Prasana Kumar (abbreviated P K) Roy Memorial College, Dhanbad is a constituent college of Binod Bihari Mahto Koyalanchal University in Dhanbad, in the Indian state of Jharkhand. It offers courses of Intermediate, Under-Graduate and Post Graduate level in various subjects.

History
The college was founded by Sh. B. N. Roy of The Roy Villa, Katrasgarh together with his brothers in the name of their father, Late Sh. Prasanna Kumar Roy (popularly known by the name, P. K. Roy). It was founded to realise P. K. Roy's philanthropic aim of building a modern India through higher education and entrepreneurship. The Roy family of Katrasgarh (now living in Dhanbad) donated vast areas of their personal land and spent huge sums of money in design and construction of the state-of-the-art college of that time which welcomed its very first batch of students in 1960.

The Roy family also participated very actively in ensuring effective administration of the college.
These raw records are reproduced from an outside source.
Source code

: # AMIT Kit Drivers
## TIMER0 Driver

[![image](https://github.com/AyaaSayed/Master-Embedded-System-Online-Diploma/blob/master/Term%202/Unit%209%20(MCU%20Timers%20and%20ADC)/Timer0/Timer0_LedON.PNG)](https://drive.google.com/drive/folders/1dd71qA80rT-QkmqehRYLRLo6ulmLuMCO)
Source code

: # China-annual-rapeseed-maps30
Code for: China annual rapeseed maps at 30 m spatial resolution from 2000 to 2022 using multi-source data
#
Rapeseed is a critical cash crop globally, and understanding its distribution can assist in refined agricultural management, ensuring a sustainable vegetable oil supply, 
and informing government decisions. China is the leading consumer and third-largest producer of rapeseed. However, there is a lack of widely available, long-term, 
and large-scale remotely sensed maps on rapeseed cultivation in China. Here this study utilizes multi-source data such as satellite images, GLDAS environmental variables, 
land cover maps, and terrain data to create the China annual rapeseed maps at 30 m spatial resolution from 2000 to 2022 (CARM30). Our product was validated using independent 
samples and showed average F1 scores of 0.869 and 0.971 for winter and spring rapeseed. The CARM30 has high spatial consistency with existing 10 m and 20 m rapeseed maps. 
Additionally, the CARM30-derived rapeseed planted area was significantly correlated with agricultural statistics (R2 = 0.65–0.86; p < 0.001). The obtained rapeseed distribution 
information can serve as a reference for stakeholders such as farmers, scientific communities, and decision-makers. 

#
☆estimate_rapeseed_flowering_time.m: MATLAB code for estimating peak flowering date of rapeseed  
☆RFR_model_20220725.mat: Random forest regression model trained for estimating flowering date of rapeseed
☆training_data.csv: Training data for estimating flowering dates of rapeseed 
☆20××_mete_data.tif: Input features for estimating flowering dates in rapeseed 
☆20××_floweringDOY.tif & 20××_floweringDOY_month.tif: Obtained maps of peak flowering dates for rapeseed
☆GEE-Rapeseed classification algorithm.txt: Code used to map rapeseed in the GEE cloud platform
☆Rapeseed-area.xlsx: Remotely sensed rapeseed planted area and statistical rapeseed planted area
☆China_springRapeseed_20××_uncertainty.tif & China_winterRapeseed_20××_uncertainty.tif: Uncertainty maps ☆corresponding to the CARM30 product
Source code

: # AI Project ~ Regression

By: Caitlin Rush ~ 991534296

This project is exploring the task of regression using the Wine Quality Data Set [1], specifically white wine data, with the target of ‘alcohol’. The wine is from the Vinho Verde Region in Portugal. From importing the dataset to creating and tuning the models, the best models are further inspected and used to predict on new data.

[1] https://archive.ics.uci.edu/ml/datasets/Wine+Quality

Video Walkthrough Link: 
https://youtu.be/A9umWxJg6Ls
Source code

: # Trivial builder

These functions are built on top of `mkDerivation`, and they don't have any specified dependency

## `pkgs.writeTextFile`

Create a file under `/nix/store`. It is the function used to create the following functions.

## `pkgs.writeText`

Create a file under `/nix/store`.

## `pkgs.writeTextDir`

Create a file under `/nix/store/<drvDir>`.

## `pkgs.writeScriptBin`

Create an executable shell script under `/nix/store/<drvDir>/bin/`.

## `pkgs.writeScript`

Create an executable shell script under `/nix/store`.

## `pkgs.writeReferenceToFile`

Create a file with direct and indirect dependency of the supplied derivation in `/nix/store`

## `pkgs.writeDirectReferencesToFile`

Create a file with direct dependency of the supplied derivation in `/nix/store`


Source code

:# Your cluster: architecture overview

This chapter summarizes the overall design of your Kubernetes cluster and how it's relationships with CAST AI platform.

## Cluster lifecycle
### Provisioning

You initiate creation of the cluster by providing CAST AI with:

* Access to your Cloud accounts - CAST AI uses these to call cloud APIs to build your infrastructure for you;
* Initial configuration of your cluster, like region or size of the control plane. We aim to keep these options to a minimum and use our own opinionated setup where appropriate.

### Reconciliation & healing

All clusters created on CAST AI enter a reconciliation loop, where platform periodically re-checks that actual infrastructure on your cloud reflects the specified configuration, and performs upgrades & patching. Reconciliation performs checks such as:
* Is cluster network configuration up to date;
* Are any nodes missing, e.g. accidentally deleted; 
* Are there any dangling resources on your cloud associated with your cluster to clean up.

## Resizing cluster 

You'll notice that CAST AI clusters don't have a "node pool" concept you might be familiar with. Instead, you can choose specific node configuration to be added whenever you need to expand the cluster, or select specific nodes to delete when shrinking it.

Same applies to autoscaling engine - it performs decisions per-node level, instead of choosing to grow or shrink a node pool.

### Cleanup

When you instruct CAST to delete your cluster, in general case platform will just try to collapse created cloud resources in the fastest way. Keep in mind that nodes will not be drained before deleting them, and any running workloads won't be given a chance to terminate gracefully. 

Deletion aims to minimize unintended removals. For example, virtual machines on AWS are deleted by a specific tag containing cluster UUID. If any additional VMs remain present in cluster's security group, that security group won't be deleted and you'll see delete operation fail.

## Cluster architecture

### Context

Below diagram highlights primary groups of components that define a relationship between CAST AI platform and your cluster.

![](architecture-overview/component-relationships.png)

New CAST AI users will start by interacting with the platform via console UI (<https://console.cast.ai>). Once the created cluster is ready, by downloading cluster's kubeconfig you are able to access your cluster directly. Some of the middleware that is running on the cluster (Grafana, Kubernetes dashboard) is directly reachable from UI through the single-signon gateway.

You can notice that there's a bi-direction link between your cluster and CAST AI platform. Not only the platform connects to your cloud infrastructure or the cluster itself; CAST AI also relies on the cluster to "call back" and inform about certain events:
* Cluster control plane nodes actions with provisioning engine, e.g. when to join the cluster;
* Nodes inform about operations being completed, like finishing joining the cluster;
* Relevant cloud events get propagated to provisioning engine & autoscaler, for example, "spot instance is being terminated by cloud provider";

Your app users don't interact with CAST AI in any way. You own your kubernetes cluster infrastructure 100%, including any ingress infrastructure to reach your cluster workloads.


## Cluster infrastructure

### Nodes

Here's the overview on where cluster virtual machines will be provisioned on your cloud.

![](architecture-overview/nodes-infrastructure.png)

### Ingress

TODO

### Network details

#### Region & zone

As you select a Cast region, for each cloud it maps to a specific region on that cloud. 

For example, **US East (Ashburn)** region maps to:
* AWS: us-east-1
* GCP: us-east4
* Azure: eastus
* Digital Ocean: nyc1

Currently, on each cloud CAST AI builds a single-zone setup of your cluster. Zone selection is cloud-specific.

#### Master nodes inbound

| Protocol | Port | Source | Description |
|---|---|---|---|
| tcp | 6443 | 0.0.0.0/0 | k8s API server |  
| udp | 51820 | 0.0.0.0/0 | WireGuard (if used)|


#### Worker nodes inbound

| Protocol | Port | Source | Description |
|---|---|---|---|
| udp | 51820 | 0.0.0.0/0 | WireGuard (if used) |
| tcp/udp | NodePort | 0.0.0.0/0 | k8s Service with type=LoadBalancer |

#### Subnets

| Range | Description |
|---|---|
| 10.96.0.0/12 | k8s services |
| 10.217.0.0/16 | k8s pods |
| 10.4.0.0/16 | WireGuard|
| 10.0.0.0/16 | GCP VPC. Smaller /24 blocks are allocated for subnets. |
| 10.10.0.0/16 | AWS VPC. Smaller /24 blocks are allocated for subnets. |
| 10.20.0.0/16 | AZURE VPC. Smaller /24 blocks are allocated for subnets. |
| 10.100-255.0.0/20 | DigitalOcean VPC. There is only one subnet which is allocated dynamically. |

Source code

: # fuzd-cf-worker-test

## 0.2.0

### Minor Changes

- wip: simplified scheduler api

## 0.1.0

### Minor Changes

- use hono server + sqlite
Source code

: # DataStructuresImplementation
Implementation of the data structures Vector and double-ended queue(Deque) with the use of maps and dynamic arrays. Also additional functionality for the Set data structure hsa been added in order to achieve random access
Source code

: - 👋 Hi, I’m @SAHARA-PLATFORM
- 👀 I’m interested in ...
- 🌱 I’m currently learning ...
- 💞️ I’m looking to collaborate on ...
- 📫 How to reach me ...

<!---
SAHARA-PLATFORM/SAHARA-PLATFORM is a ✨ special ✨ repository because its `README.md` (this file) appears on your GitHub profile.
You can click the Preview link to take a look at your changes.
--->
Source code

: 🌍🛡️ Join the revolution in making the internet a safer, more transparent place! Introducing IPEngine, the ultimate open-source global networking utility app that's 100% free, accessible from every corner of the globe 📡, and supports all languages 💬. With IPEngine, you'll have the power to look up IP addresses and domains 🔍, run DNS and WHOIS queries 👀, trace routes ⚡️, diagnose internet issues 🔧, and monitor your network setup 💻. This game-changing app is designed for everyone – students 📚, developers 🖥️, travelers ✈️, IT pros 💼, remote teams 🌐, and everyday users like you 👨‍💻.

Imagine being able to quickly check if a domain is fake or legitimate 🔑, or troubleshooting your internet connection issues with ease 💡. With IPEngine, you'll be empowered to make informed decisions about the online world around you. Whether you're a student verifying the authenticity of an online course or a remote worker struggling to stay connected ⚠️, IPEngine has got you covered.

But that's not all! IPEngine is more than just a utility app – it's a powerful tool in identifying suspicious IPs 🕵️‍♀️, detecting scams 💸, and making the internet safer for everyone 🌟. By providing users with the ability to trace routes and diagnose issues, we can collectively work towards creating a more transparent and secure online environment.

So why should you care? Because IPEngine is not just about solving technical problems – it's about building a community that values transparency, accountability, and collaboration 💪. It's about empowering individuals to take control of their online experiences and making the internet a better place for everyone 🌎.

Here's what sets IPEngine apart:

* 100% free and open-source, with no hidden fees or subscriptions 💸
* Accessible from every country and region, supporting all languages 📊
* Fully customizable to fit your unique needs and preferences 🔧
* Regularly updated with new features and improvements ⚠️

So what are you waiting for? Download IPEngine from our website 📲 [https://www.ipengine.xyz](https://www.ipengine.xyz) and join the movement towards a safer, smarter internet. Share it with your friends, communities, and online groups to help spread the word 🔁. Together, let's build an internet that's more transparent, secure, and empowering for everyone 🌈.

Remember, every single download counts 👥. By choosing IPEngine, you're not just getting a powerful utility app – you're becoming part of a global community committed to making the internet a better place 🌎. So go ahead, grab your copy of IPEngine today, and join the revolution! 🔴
The subsequent generation took the onus of further developing the college with all sincerity and dedication to propel the institution to the dizzy heights of glory. It was under Sh. Bijoli Kanti Roy's patronage that P. K. Roy Memorial College touched new heights and gained new dimensions. The Roy family and its subsequent generations have played an important role in shaping the future of Jharkhand's youth and of the city of Dhanbad by establishing this abode of learning.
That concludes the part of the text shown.